▶ [RAW DATA]:
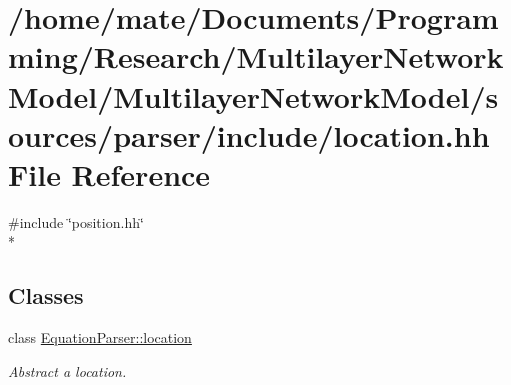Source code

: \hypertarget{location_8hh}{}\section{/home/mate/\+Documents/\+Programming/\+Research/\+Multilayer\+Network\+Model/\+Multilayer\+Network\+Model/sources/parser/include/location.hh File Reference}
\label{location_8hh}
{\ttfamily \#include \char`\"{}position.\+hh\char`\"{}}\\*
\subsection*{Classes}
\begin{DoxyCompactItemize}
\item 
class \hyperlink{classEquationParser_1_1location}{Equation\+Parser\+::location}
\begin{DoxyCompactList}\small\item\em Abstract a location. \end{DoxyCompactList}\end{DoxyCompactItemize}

==

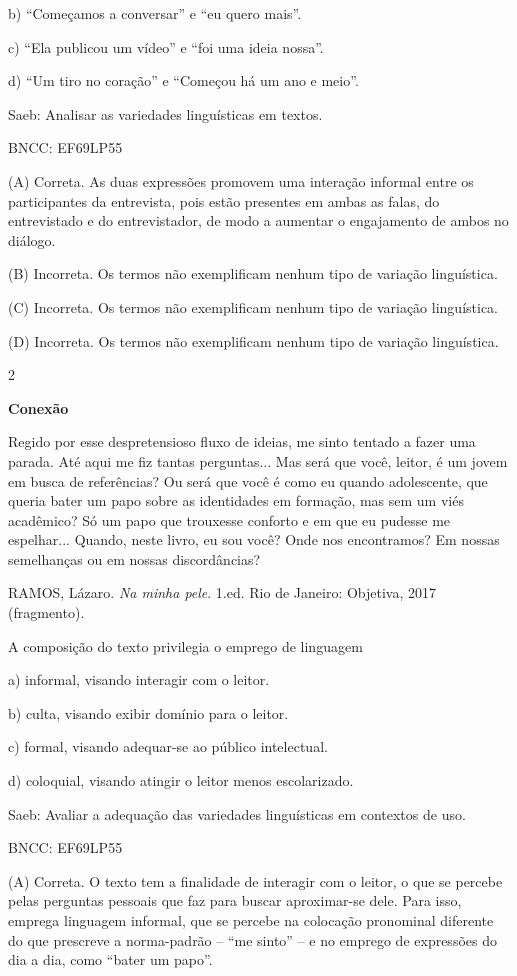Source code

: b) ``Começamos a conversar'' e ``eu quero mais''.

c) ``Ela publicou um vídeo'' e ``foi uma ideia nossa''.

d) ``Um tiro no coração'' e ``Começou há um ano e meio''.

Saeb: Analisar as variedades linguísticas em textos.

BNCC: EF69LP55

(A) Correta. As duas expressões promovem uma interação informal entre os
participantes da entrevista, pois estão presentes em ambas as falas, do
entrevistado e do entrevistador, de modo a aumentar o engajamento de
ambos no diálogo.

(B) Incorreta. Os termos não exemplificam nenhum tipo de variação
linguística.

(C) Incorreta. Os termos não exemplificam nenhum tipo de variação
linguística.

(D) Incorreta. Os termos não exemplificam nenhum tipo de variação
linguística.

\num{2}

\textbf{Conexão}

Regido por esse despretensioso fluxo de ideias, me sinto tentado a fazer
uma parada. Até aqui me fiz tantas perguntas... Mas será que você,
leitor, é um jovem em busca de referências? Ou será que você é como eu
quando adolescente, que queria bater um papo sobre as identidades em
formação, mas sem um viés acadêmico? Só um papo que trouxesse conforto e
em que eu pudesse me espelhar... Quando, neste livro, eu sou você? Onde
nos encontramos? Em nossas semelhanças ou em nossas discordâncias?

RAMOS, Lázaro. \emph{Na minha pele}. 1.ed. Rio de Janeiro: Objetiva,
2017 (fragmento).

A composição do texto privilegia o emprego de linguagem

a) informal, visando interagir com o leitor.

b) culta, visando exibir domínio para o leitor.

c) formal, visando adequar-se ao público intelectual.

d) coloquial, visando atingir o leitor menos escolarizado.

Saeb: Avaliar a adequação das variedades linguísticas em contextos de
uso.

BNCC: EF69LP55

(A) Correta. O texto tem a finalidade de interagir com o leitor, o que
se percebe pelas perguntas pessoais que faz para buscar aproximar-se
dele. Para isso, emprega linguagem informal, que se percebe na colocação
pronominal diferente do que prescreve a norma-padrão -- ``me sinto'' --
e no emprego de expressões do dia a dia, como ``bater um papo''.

▶ [TASK BRIEF]: Please copy the lines above from the line with "Saeb: Avaliar a" up to and including the line with "e no emprego", exactly as written and with nothing else.

▶ [REPLY TO THE TASK]:
Saeb: Avaliar a adequação das variedades linguísticas em contextos de
uso.

BNCC: EF69LP55

(A) Correta. O texto tem a finalidade de interagir com o leitor, o que
se percebe pelas perguntas pessoais que faz para buscar aproximar-se
dele. Para isso, emprega linguagem informal, que se percebe na colocação
pronominal diferente do que prescreve a norma-padrão -- ``me sinto'' --
e no emprego de expressões do dia a dia, como ``bater um papo''.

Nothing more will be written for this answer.